Assignment |
There is a line containing "- Securely manage" in the entries below. Repeat that line and every line after it exactly, and nothing more.

Saved data entries:
<<<<

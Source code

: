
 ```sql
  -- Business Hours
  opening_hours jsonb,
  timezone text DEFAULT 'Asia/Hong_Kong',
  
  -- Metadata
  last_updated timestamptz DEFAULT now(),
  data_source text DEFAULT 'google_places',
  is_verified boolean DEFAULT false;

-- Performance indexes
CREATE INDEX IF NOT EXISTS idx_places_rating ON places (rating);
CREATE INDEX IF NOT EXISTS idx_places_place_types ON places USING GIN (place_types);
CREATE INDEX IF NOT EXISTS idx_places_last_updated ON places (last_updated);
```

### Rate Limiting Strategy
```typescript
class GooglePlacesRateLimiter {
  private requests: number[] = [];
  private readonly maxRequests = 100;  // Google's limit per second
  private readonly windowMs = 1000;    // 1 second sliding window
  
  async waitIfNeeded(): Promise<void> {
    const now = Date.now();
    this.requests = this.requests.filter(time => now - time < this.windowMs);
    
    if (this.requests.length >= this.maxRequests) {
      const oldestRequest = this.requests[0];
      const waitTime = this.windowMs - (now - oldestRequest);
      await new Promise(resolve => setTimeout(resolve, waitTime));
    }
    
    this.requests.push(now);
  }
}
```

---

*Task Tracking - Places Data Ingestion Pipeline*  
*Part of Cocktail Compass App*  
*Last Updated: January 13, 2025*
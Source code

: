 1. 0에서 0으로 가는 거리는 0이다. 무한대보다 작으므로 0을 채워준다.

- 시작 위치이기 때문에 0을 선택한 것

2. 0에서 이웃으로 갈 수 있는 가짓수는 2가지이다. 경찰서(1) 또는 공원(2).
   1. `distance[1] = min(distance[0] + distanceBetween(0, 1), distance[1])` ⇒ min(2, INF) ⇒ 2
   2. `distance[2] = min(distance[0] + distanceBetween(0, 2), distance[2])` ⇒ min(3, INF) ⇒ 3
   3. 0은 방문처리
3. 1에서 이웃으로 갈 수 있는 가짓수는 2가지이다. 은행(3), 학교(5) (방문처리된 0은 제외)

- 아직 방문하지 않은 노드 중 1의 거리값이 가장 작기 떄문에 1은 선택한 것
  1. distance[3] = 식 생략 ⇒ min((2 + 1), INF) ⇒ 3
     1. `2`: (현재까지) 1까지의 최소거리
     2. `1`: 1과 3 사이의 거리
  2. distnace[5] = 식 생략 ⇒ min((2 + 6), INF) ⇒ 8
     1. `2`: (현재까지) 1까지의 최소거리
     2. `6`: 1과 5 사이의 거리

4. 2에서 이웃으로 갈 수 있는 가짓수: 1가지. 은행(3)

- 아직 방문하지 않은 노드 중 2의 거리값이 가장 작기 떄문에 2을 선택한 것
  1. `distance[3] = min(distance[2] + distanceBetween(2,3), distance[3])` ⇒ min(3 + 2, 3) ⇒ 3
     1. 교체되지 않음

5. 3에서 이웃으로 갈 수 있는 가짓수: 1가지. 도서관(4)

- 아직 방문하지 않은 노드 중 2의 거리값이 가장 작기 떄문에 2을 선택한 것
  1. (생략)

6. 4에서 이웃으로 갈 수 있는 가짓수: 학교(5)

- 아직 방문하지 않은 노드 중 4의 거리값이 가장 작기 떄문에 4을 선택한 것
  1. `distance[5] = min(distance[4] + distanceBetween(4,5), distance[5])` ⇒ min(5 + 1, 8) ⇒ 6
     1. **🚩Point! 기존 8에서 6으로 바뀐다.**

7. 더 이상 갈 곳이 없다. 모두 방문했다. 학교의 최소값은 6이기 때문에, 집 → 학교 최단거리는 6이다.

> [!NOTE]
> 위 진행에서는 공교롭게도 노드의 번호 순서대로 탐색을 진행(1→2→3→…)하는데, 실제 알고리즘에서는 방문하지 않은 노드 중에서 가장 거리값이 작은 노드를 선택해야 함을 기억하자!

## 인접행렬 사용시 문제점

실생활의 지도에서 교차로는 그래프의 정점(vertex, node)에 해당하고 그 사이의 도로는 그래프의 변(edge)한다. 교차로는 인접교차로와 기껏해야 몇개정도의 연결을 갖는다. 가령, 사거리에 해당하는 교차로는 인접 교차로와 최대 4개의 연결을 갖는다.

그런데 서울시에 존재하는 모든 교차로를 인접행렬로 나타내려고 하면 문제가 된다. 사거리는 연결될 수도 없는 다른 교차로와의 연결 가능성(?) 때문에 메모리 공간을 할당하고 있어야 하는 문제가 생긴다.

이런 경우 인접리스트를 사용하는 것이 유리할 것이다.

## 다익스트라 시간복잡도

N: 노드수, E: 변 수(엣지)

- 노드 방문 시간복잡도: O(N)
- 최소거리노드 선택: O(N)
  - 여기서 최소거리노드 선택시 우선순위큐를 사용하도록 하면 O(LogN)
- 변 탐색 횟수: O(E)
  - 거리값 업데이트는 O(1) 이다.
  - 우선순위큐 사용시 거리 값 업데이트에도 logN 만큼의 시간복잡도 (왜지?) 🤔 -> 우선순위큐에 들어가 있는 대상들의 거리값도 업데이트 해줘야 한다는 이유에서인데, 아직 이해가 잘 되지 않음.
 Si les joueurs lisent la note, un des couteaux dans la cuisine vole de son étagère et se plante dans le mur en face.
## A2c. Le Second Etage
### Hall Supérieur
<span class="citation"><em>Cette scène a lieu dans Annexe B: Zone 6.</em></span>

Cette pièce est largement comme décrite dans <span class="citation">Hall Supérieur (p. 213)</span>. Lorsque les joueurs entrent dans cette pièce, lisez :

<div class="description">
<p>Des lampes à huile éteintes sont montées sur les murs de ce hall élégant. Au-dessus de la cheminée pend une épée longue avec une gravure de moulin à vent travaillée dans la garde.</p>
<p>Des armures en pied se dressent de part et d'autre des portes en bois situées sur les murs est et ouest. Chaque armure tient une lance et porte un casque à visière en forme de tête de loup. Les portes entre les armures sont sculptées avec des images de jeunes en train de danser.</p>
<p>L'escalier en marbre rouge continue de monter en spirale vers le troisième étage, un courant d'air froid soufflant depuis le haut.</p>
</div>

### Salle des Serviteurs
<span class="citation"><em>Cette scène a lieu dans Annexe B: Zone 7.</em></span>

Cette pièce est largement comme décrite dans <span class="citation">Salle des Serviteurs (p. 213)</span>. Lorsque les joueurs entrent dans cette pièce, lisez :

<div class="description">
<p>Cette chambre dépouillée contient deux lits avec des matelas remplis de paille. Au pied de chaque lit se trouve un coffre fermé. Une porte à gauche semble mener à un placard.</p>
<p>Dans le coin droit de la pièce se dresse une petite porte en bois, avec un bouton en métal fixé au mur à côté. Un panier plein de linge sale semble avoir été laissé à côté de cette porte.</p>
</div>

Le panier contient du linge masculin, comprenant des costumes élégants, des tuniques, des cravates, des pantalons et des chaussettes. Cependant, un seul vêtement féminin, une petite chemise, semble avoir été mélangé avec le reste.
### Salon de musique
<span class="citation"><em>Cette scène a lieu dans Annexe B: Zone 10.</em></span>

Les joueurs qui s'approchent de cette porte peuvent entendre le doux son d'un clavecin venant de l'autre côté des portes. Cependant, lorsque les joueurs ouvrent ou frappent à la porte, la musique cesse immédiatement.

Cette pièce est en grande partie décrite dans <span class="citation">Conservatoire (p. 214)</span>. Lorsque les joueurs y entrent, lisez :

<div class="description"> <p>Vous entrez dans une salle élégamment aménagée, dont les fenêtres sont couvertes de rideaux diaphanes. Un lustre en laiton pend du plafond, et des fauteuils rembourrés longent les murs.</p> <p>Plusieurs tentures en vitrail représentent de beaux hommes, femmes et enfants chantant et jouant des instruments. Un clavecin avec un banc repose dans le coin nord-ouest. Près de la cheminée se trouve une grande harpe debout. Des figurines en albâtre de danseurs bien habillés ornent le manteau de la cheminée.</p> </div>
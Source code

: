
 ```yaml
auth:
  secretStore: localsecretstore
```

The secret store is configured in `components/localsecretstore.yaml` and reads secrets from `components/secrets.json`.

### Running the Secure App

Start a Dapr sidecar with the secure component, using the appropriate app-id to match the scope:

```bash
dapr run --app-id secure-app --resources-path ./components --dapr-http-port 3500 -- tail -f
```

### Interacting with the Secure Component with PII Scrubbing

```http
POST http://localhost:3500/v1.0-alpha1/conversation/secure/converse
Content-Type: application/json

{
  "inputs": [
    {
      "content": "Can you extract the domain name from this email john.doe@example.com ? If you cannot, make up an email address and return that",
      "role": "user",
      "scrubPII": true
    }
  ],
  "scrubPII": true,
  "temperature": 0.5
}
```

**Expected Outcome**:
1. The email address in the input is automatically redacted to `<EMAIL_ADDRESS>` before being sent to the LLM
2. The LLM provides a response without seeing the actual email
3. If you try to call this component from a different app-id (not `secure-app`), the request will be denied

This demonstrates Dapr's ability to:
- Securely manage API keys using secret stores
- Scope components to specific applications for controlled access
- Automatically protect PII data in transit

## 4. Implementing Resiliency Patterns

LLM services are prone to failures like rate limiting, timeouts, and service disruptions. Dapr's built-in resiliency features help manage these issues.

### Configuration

>>>>

Exercise solution |
- Securely manage API keys using secret stores
- Scope components to specific applications for controlled access
- Automatically protect PII data in transit

## 4. Implementing Resiliency Patterns

LLM services are prone to failures like rate limiting, timeouts, and service disruptions. Dapr's built-in resiliency features help manage these issues.

### Configuration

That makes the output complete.